# Tips for photographing Hedgies?



## Jayea (Nov 26, 2013)

So, on these forums I see some really nice and cute pictures that people have taken of their hedgies. I am so jealous 'cause it so hard to get a decent picture of Enzo. He's a hyper little guy and they usually end up blurry! Is a specific type of camera better than my phone?


----------



## Draenog (Feb 27, 2012)

I don't really like taking pictures with my phone since most of them end up blurry. I prefer my DSLR, which is a great camera since you can set your own shutter speed, aperture etc. I never use the auto settings, only manual.

But when it's dark I prefer to use a simple compact camera with the flash on, which works fine as well as long as you don't use it without flash or on any other setting than macro. For fast moving objects (aka hedgehogs) is my DSLR definitely the best, but they're quite expensive.


----------



## Haley (Nov 18, 2013)

Any actual camera will improve the outcome.

An good entry level camera can be found for under $200, you want one that can take the next picture very quickly, which rules out the lowest price range. 

The Cannon Powershot line has some good choices.
Nikon also has some good entry level cameras.

Some cameras just feel better in hand, this is highly personal, but if you decide to get a camera I'd go somewhere you can hold them. 
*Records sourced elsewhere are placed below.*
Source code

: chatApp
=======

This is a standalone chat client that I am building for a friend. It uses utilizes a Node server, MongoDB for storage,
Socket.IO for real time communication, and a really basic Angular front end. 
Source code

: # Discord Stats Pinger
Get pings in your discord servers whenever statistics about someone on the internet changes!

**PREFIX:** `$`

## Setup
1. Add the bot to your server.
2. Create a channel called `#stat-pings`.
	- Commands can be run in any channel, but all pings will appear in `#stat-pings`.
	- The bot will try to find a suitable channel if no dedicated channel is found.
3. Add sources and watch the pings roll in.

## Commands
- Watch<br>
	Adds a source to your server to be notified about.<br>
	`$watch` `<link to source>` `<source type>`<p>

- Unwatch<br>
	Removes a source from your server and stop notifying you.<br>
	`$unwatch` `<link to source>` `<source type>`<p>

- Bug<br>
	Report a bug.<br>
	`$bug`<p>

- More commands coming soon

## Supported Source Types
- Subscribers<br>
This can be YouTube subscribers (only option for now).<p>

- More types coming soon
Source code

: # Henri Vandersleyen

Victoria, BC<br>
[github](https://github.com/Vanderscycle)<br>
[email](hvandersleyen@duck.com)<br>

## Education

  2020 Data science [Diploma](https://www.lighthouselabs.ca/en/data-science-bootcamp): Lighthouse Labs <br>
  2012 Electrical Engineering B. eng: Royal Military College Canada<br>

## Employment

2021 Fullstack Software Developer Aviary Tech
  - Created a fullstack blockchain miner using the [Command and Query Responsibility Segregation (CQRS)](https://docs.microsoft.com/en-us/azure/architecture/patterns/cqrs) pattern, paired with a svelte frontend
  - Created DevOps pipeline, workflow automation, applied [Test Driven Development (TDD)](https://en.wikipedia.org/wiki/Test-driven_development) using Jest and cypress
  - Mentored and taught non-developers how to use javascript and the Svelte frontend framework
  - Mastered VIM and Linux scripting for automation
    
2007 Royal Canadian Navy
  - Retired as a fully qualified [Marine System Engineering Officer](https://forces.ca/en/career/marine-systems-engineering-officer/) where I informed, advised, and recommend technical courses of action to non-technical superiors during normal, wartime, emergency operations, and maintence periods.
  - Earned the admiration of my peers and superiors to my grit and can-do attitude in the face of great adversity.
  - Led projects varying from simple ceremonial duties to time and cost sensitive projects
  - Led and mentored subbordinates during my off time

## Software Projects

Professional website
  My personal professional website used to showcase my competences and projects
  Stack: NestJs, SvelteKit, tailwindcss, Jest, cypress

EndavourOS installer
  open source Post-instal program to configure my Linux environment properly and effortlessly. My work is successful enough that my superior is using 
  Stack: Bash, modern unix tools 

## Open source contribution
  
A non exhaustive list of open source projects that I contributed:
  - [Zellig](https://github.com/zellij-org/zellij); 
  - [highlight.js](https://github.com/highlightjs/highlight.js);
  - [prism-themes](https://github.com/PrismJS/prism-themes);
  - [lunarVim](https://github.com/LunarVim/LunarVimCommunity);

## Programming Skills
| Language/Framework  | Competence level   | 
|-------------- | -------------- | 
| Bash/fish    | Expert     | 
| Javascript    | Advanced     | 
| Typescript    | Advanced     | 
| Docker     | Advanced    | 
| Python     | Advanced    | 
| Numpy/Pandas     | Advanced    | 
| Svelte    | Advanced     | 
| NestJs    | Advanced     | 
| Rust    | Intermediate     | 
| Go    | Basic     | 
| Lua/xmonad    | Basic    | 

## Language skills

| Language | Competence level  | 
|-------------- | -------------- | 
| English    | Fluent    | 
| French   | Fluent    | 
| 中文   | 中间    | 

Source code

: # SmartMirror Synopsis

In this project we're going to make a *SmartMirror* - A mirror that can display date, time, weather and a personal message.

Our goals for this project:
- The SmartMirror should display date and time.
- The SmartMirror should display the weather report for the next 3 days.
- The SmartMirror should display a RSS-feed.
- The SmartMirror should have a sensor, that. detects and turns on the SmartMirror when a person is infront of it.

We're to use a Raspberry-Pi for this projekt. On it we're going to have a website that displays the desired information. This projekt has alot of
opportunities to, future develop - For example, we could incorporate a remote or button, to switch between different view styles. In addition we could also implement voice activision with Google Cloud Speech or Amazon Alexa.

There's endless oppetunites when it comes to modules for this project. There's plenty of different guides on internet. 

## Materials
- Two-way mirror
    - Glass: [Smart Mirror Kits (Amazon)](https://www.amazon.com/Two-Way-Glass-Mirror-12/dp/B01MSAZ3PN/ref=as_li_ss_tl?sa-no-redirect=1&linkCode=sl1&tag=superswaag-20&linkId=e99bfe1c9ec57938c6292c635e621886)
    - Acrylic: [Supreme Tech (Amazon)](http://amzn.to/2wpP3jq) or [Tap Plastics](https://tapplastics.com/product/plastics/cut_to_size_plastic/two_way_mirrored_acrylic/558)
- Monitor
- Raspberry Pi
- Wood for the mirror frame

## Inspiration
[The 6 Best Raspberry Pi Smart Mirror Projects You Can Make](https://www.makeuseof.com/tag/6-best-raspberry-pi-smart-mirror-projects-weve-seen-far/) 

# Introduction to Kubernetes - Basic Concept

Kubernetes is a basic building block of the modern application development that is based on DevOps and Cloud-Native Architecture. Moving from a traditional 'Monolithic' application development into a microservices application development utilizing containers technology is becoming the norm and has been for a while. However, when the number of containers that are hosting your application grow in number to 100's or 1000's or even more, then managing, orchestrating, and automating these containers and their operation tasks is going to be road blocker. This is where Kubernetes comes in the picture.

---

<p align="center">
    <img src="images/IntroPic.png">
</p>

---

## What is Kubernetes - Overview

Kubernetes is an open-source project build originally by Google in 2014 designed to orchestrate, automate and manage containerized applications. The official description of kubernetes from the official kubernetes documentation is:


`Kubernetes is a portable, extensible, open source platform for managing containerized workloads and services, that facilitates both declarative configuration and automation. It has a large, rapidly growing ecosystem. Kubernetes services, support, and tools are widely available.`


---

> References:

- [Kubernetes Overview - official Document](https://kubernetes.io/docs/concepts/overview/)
If a real camera is not in your plans, you want tons of light. Take tons of shots. For every good picture there are often 10 blurry ones.


----------



## Tongue_Flicker (Jun 11, 2013)

It is best to take photos when they are asleep or during feeding where they tend to stay still


----------



## fishhead (Nov 18, 2013)

Phones can get good photos in some contexts, but they are not great for catching moving things since they have slow autofocus and poor tracking of moving things. 

Find times where your hedgie is more docile if you can, and if you notice they are being more calm then remember to go for photos.

The more light the better. Flash can help in the right setting.

Even a cheap point and click digital camera will be easier to work with than a phone since it'll be able to autofocus faster and more accurately, and a fancier camera will give you better autofocus and more control.


----------



## Draenog (Feb 27, 2012)

Bribing with treats helps as well :lol:


----------